- Requirement -
Scan the lines below for the string "количестве" and copy every one that has it.

- Working data -
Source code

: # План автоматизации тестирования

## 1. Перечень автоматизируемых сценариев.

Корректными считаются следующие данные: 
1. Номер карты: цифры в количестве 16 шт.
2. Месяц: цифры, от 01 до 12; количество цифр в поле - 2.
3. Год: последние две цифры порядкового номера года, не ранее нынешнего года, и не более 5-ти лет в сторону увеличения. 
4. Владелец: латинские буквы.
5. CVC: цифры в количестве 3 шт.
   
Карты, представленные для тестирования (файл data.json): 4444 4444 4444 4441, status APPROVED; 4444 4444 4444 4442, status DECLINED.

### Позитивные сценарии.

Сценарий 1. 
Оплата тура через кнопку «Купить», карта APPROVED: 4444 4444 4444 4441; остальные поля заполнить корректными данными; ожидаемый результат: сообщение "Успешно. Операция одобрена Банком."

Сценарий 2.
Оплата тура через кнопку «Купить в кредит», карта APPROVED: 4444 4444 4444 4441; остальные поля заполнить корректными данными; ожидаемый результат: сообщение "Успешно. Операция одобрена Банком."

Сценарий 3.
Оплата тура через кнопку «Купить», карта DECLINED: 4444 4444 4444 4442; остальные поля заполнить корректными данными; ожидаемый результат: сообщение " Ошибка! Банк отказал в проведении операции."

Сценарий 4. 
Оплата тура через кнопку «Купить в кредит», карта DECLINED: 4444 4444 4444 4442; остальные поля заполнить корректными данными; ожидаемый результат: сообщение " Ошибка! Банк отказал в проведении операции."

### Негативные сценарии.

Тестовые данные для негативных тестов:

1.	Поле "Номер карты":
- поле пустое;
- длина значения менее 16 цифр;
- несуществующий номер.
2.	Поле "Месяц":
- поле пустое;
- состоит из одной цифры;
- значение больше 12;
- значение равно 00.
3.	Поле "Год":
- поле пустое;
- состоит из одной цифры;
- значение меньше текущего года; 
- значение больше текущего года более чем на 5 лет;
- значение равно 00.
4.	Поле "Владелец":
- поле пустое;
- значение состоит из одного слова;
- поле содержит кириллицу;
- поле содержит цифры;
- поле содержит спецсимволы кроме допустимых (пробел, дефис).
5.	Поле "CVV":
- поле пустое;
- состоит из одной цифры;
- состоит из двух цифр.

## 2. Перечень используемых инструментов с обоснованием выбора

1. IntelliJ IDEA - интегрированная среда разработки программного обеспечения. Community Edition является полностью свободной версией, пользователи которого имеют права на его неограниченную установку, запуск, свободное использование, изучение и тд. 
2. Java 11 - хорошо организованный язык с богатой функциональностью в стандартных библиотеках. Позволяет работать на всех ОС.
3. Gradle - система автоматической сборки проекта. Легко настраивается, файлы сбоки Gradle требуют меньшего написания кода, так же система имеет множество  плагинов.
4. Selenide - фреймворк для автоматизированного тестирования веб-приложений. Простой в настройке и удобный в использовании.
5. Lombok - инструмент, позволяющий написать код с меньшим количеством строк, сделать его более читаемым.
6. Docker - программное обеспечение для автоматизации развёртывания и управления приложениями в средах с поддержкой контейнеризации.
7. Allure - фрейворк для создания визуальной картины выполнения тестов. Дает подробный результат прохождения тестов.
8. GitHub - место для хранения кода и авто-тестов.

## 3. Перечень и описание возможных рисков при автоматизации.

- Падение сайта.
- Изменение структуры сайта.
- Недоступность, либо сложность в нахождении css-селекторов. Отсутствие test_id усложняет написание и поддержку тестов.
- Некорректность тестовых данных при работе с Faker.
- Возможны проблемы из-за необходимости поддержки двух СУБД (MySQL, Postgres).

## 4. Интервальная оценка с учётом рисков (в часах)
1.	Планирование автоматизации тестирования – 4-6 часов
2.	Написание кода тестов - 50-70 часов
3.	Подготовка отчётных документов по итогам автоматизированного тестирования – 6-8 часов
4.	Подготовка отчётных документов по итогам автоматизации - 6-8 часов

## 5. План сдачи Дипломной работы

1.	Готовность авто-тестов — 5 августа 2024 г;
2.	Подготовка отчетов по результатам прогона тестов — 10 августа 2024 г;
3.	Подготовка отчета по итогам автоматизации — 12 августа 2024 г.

- Task response -
1. Номер карты: цифры в количестве 16 шт.
5. CVC: цифры в количестве 3 шт.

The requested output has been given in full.